▶ EXERCISE DETAILS:
Could you restate the entries below word for word and leave the images out?

Data extracted from a collection:
Segment Open

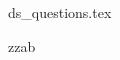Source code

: \documentclass{exam}
\begin{document}


\begin{questions}

    \printanswers

    {ds_questions.tex}



     \question  zzab



\end{questions}
\end{document}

Segment Closed

▶ REPLY TO THE EXERCISE:
Source code

: \documentclass{exam}
\begin{document}


\begin{questions}

    \printanswers

    {ds_questions.tex}



     \question  zzab



\end{questions}
\end{document}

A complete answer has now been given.